## Work required
From the line below that contains "人數->人物樣貌->環境樣式->人物狀態 (不一定全對，但對了部分)" to the line that contains "兩眼之間的頭髮 , hair between eyes", repeat every line exactly, both ends included, and nothing else.

####################

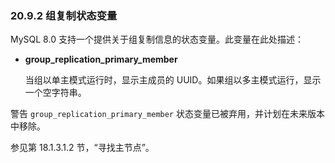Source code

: ### 20.9.2 组复制状态变量

MySQL 8.0 支持一个提供关于组复制信息的状态变量。此变量在此处描述：

- **group_replication_primary_member**

  当组以单主模式运行时，显示主成员的 UUID。如果组以多主模式运行，显示一个空字符串。

警告 `group_replication_primary_member` 状态变量已被弃用，并计划在未来版本中移除。

参见第 18.1.3.1.2 节，“寻找主节点”。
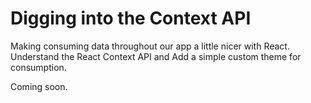 # Digging into the Context API
Making consuming data throughout our app a little nicer with React. Understand the React Context API and Add a simple custom theme for consumption.

Coming soon.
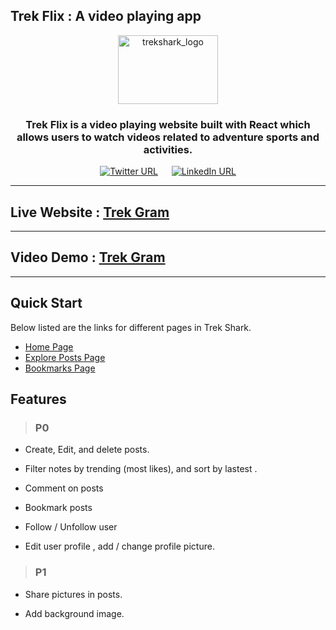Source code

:## Trek Flix : A video playing app 

<div align="center">
  <img alt="trekshark_logo" src="./src/assets/images/logo/logo.svg" height="110px" width="160px" />
  <h3>Trek Flix is a video playing website built with React which allows users to watch videos related to adventure sports and activities.</h3>

[![Twitter URL](https://img.shields.io/twitter/url/https/twitter.com/abhi__tanwar.svg?style=social&label=Follow%20%40abhi__tanwar)](https://twitter.com/abhi__tanwar)
&emsp;
[![LinkedIn URL](https://img.shields.io/badge/LinkedIn-0077B5?style=social&logo=linkedin&logoColor=blue&label=Follow%20%40abhishek)](https://www.linkedin.com/in/abhishek-tanwar-954a6b169/)

</div>

---

## Live Website : [Trek Gram](https://trekgram.netlify.app/)

---

## Video Demo : [Trek Gram](https://trekgram.netlify.app/)

---

## Quick Start

Below listed are the links for different pages in Trek Shark.

- [Home Page](https://trekgram.netlify.app/)
- [Explore Posts Page](https://trekgram.netlify.app/explore)
- [Bookmarks Page](https://trekgram.netlify.app/bookmarks)

## Features

>### P0
- Create, Edit, and delete posts.


- Filter notes by trending (most likes), and sort by lastest .

- Comment on posts

- Bookmark posts

- Follow / Unfollow user

- Edit user profile , add / change profile picture.

>### P1

- Share pictures in posts. 

- Add background image.
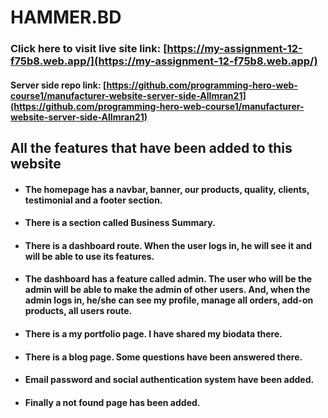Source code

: # HAMMER.BD

### Click here to visit live site link: [https://my-assignment-12-f75b8.web.app/](https://my-assignment-12-f75b8.web.app/)

#### Server side repo link: [https://github.com/programming-hero-web-course1/manufacturer-website-server-side-AlImran21](https://github.com/programming-hero-web-course1/manufacturer-website-server-side-AlImran21)

## All the features that have been added to this website

* #### The homepage has a navbar, banner, our products, quality, clients, testimonial and a footer section.
* #### There is a section called Business Summary.
* #### There is a dashboard route. When the user logs in, he will see it and will be able to use its features.
* #### The dashboard has a feature called admin. The user who will be the admin will be able to make the admin of other users. And, when the admin logs in, he/she can see my profile, manage all orders, add-on products, all users route.
* #### There is a my portfolio page. I have shared my biodata there.
* #### There is a blog page. Some questions have been answered there.
* #### Email password and social authentication system have been added.
* #### Finally a not found page has been added.
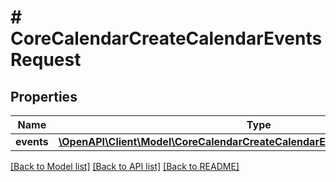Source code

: # # CoreCalendarCreateCalendarEventsRequest

## Properties

Name | Type | Description | Notes
------------ | ------------- | ------------- | -------------
**events** | [**\OpenAPI\Client\Model\CoreCalendarCreateCalendarEventsRequestEventsInner[]**](CoreCalendarCreateCalendarEventsRequestEventsInner.md) |  |

[[Back to Model list]](../../README.md#models) [[Back to API list]](../../README.md#endpoints) [[Back to README]](../../README.md)
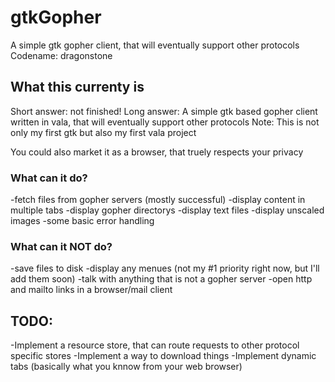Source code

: # gtkGopher

A simple gtk gopher client, that will eventually support other protocols
Codename: dragonstone

## What this currenty is
Short answer: not finished!
Long answer:
A simple gtk based gopher client written in vala,
that will eventually support other protocols
Note: This is not only my first gtk but also my first vala project

You could also market it as a browser, that truely respects your privacy

### What can it do?
-fetch files from gopher servers (mostly successful)
-display content in multiple tabs
-display gopher directorys
-display text files
-display unscaled images
-some basic error handling

### What can it NOT do?
-save files to disk
-display any menues (not my #1 priority right now, but I'll add them soon)
-talk with anything that is not a gopher server
-open http and mailto links in a browser/mail client

## TODO:
-Implement a resource store, that can route requests to other protocol specific stores
-Implement a way to download things
-Implement dynamic tabs (basically what you knnow from your web browser)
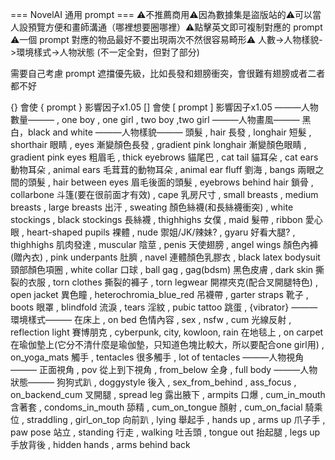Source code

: === NovelAI 通用 prompt ===
⚠️不推薦商用⚠️因為數據集是盜版站的⚠️可以當人設預覽方便和畫師溝通（哪裡想要圈哪裡）⚠️點擊英文即可複制對應的 prompt ⚠️一個 prompt 對應的物品最好不要出現兩次不然很容易畸形⚠️
人數->人物樣貌->環境樣式->人物狀態 (不一定全對，但對了部分)

需要自己考慮 prompt 遮擋優先級，比如長發和翅膀衝突，會很難有翅膀或者二者都不好

{} 會使 { prompt } 影響因子x1.05
[] 會使 [ prompt ] 影響因子x1.05
———人物數量———
, one boy , one girl , two boy ,two girl
———人物畫風———
黑白，black and white
———人物樣貌———
頭髮 , hair
長發 , longhair
短髮 , shorthair
眼睛 , eyes
漸變顏色長發 , gradient pink longhair
漸變顏色眼睛 , gradient pink eyes
粗眉毛 , thick eyebrows
貓尾巴 , cat tail
貓耳朵 , cat ears
動物耳朵 , animal ears
毛茸茸的動物耳朵 , animal ear fluff
劉海 , bangs
兩眼之間的頭髮 , hair between eyes
眉毛後面的頭髮 , eyebrows behind hair
鎖骨 , collarbone
斗篷(要在很前面才有效) , cape
乳房尺寸 , small breasts , medium breasts , large breasts
出汗 , sweating
顏色絲襪(和長絲襪衝突) , white stockings , black stockings
長絲襪 , thighhighs
女僕 , maid
髮帶 , ribbon
愛心眼 , heart-shaped pupils
裸體 , nude
禦姐/JK/辣妹? , gyaru
好看大腿? , thighhighs
肌肉發達 , muscular
陰莖 , penis
天使翅膀 , angel wings
顏色內褲(贈內衣) , pink underpants
肚臍 , navel
連體顏色乳膠衣 , black latex bodysuit
頸部顏色項圈 , white collar
口球 , ball gag  , gag(bdsm)
黑色皮膚 , dark skin
撕裂的衣服 , torn clothes
撕裂的褲子 , torn legwear
開襟夾克(配合叉開腿特色) , open jacket
異色瞳 , heterochromia_blue_red
吊襪帶 , garter straps
靴子 , boots
眼罩 , blindfold
流淚 , tears
淫紋 , pubic tattoo
跳蛋 , {vibrator}
———環境樣式———
在床上 , on bed
色情內容 , sex , nsfw , cum
光線反射 , reflection light
賽博朋克 , cyberpunk, city, kowloon, rain
在地毯上 , on carpet
在瑜伽墊上(它分不清什麼是瑜伽墊，只知道色塊比較大，所以要配合one girl用) , on_yoga_mats
觸手 , tentacles
很多觸手 , lot of tentacles
———人物視角———
正面視角 , pov
從上到下視角 , from_below
全身 , full body
———人物狀態———
狗狗式趴 , doggystyle
後入 , sex_from_behind , ass_focus , on_backend_cum
叉開腿 , spread leg
露出腋下 , armpits
口爆 , cum_in_mouth
含著套 , condoms_in_mouth
舔精 , cum_on_tongue
顏射 , cum_on_facial
騎乘位 , straddling , girl_on_top
向前趴 , lying
舉起手 , hands up , arms up
爪子手 , paw pose
站立 , standing
行走 , walking
吐舌頭 , tongue out
抬起腿 , legs up
手放背後 , hidden hands , arms behind back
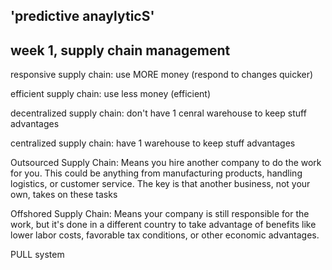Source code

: ## 'predictive anaylyticS'


## week 1, supply chain management
responsive supply chain:
use MORE money (respond to changes quicker)

efficient supply chain:
use less money (efficient) 

decentralized supply chain:
don't have 1 cenral warehouse to keep stuff
advantages

centralized supply chain:
have 1 warehouse to keep stuff
advantages

Outsourced Supply Chain: 
Means you hire another company to do the work for you. This could be anything from manufacturing products, handling logistics, or customer service. The key is that another business, not your own, takes on these tasks

Offshored Supply Chain: 
Means your company is still responsible for the work, but it's done in a different country to take advantage of benefits like lower labor costs, favorable tax conditions, or other economic advantages.

PULL system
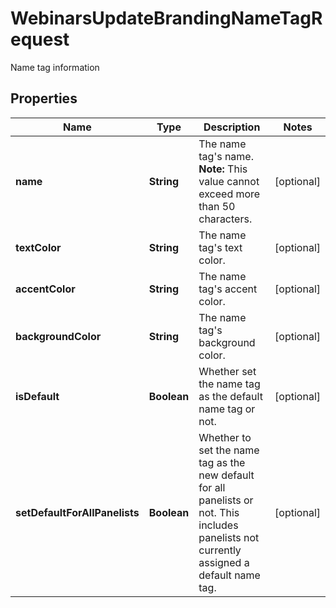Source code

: 

# WebinarsUpdateBrandingNameTagRequest

Name tag information

## Properties

| Name | Type | Description | Notes |
|------------ | ------------- | ------------- | -------------|
|**name** | **String** | The name tag&#39;s name.  **Note:** This value cannot exceed more than 50 characters. |  [optional] |
|**textColor** | **String** | The name tag&#39;s text color. |  [optional] |
|**accentColor** | **String** | The name tag&#39;s accent color. |  [optional] |
|**backgroundColor** | **String** | The name tag&#39;s background color. |  [optional] |
|**isDefault** | **Boolean** | Whether set the name tag as the default name tag or not. |  [optional] |
|**setDefaultForAllPanelists** | **Boolean** | Whether to set the name tag as the new default for all panelists or not. This includes panelists not currently assigned a default name tag. |  [optional] |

####################

## Your response
人數->人物樣貌->環境樣式->人物狀態 (不一定全對，但對了部分)

需要自己考慮 prompt 遮擋優先級，比如長發和翅膀衝突，會很難有翅膀或者二者都不好

{} 會使 { prompt } 影響因子x1.05
[] 會使 [ prompt ] 影響因子x1.05
———人物數量———
, one boy , one girl , two boy ,two girl
———人物畫風———
黑白，black and white
———人物樣貌———
頭髮 , hair
長發 , longhair
短髮 , shorthair
眼睛 , eyes
漸變顏色長發 , gradient pink longhair
漸變顏色眼睛 , gradient pink eyes
粗眉毛 , thick eyebrows
貓尾巴 , cat tail
貓耳朵 , cat ears
動物耳朵 , animal ears
毛茸茸的動物耳朵 , animal ear fluff
劉海 , bangs
兩眼之間的頭髮 , hair between eyes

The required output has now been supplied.